In his debut for Illinois, Cockburn had 10 points and 11 rebounds to help defeat Nicholls 78–70 in overtime. The following game, Cockburn scored 23 points and pulled down 14 rebounds in a 83–71 win over Grand Canyon. Cockburn was named Big Ten player of the week on 25 November after setting a school freshman record for rebounds in a game with 17 to go along with 18 points in a win versus The Citadel. On 11 December 2020, Cockburn had 19 points, 10 rebounds and four blocks in a 71–62 victory over fifth-ranked Michigan, Illinois' first win over a top-five program since 2013. At the close of the regular season, Cockburn was named Big Ten Freshman of the Year. He was selected to the Third Team All-Big Ten by the media and was Honorable Mention All-Conference according to the coaches. As a freshman, Cockburn was Illinois' second-leading scorer and top rebounder, averaging 13.3 points and 8.8 rebounds per game while leading the Illini with 1.4 blocks per game. He shot 53.2 percent from the floor and 67.7 percent at the foul line. Following the season, he declared for the 2020 NBA draft.

===2020–21 season===
On August 1, Cockburn announced he was pulling out of the draft and returning for his sophomore season. As a sophomore, Cockburn averaged 17.7 points, 9.5 rebounds and 1.3 blocks per game, shooting 65.4 percent from the field. He was a Second Team All-American and First Team All-Big Ten selection. Following the season, he declared for the 2021 NBA draft and entered the transfer portal.

===2021–22 season===
Cockburn ultimately returned for his junior season at Illinois. He was suspended for the first three games of his junior season due to selling apparel and memorabilia. On 26 November 2021, Cockburn scored a career-high 38 points along with 10 rebounds in a 94–85 win against Texas–Rio Grande Valley. He was named to the First Team All-Big Ten. As a junior, Cockburn averaged 20.9 points and 10.6 rebounds per game. On 20 April 2022, he declared for the 2022 NBA draft, forgoing his remaining college eligibility.

==Professional career==
Cockburn went undrafted in the 2022 NBA draft. He then signed an Exhibit 10 contract with the Utah Jazz. His contract wasn't picked up by the Jazz.

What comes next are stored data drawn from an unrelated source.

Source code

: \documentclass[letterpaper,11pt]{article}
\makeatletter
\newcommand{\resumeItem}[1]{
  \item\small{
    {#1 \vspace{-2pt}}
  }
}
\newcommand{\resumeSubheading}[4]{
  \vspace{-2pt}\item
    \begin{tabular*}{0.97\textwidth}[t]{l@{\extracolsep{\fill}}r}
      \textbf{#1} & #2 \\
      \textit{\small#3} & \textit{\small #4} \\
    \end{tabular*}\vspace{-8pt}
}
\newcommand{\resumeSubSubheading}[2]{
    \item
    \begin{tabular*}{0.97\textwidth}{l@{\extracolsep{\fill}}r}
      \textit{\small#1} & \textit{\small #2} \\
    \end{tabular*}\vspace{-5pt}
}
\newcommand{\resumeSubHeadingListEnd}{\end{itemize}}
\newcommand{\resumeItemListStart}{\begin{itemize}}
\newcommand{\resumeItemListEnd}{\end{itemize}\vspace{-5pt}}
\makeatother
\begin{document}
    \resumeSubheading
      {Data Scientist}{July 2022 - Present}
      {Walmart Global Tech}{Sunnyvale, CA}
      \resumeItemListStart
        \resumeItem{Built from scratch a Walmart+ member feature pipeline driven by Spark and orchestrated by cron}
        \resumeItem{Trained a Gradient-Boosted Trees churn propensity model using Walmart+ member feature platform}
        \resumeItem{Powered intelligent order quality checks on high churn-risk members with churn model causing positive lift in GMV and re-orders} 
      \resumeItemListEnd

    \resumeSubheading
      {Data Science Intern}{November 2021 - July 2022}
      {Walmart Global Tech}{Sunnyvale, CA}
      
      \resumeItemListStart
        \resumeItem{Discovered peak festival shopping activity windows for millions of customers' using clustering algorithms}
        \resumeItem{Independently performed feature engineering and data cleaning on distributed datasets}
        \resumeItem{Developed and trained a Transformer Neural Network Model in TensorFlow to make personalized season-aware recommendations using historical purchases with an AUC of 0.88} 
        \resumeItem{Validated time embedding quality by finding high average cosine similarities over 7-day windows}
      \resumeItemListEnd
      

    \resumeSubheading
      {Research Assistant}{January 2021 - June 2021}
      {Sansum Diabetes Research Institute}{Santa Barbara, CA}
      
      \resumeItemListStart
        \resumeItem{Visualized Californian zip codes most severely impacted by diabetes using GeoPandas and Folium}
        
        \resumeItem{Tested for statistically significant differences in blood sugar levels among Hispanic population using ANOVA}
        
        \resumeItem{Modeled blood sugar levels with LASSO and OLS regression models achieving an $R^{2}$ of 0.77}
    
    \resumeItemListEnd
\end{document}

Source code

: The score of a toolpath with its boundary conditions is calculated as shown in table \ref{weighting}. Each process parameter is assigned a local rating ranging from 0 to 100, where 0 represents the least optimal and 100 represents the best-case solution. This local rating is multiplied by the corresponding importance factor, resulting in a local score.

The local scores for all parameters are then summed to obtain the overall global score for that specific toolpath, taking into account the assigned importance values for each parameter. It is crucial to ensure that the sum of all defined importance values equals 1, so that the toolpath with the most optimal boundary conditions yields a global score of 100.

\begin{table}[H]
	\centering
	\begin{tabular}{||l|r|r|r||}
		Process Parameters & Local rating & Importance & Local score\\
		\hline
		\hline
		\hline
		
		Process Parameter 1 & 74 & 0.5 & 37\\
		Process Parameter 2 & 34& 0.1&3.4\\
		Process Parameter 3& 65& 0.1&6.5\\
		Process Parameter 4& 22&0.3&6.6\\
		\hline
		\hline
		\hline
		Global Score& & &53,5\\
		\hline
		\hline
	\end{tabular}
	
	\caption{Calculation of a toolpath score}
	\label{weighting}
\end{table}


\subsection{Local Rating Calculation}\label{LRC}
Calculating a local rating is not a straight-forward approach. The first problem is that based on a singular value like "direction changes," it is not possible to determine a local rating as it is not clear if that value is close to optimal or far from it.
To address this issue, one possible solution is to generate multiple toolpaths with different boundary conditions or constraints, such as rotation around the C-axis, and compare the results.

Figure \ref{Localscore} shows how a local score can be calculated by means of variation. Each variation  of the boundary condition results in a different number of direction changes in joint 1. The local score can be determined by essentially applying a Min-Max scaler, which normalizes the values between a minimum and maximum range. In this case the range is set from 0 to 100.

On 16 November 2022, Cockburn signed with the Niigata Albirex of the Japanese B. League. He averaged 19 points and 12.3 rebounds per game.

On 20 June 2023, Cockburn signed with the Seoul Samsung Thunders of the Korean Basketball League (KBL). In May 2024, Cockburn re-signed with the Seoul Samsung Thunders.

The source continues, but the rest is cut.